1990 —
Dictionnaire des Vosgiens célèbres
PERNET (André), basse d’opéra
Rambervillers, 6 janvier 1894 – Paris, 23 juin 1966
A partir de 17 ans, il mène de front des études de droit voulues par ses parents et des études de chant vers lesquelles, très jeune, il s’était senti attiré mais que l’intransigeance familiale l’oblige à poursuivre clandestinement. Après la guerre, il entre au Conservatoire de Paris dans la classe d’André Gresse, pour le chant et dans celle d’Emile Dumontier, pour la scène. Ses études terminées, il connaît la dure et ingrate vie des petits théâtres de province : Nice, Caen, Strasbourg, Deauville, Toulouse, Genève l’accueillent successivement avant son entrée, en 1928, à l’opéra de Paris, dans Faust.
D’emblée, le public qui apprécie sa voix mais aussi l’acteur, lui accorde le succès dans le rôle de Méphisto qu’il interprétera jusqu’à la fin de sa carrière. Viennent ensuite les rôles du Roi dans Aïda, de Wotan dans la Walkyrie et de Boris Godounov. Son interprétation de Basile dans le Barbier de Séville en 1933 impressionne fortement la critique. En 1944, sous la direction de Bruno Walter, il chante Don Juan d’une façon éblouissante.
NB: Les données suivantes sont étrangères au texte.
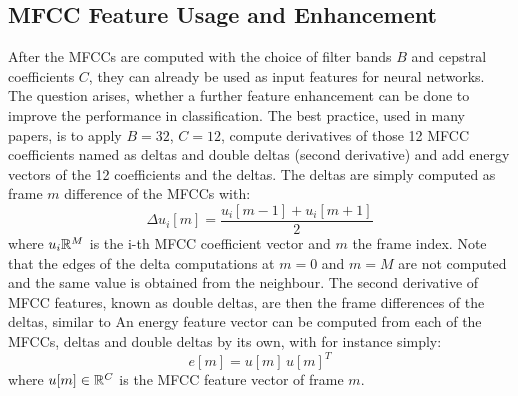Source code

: 
\subsection{MFCC Feature Usage and Enhancement}\label{sec:signal_mfcc_enhancement}
After the MFCCs are computed with the choice of filter bands $B$ and cepstral coefficients $C$, they can already be used as input features for neural networks.
The question arises, whether a further feature enhancement can be done to improve the performance in classification.
The best practice, used in many papers, is to apply $B=32$, $C=12$, compute derivatives of those 12 MFCC coefficients named as deltas and double deltas (second derivative) and add energy vectors of the 12 coefficients and the deltas.
The deltas are simply computed as frame $m$ difference of the MFCCs with:
\begin{equation}\label{eq:signal_mfcc_delta}
  \Delta u_i[m] = \frac{u_i[m - 1] + u_i[m + 1]}{2}
\end{equation}
where $u_i \mathbb{R}^M$ is the i-th MFCC coefficient vector and $m$ the frame index.
Note that the edges of the delta computations at $m=0$ and $m=M$ are not computed and the same value is obtained from the neighbour.
The second derivative of MFCC features, known as double deltas, are then the frame differences of the deltas, similar to 
An energy feature vector can be computed from each of the MFCCs, deltas and double deltas by its own, with for instance simply:
\begin{equation}
  e[m] = u[m] \, u[m]^T 
\end{equation}
where $u[m] \in \mathbb{R}^C$ is the MFCC feature vector of frame $m$.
Mais entretemps, il débute une carrière à l’Opéra-Comique, salle Favart, où dès 1931, il reprend le rôle de Don Quichotte. Il triomphe dans les quatre rôles des Contes d’Hoffman puis dans Louise, ce qui lui vaut d’être l’interprète de cette œuvre en 1938 dans une version filmée aux côtés de Grace de Moore et de Georges Thill. Dans chacun de ces rôles, il recrée d’une façon toute personnelle des personnages archi-connus des amateurs.
Ce goût pour la nouveauté le porte tout naturellement à la création d’œuvres contemporaines : Persée et Andromède de Jacques Ibert, Vercingétorix de Canteloube, Œdipe de Georges Enesco, où la critique dit de lui que son jeu atteignait la grandeur d’un Mounet-Sully, et surtout Le Marchand de Venise de Reynaldo Hahn qui lui adressa un jour ce compliment : Je n’aurais jamais cru que l’on pût rendre ma musique shakespearienne à ce point ; nul autre que Pernet n’est capable de jouer Shylock aussi parfaitement.
Bibl. : Pâris (A.).– Dictionnaire des interprètes, Robert Laffont éd., page 570.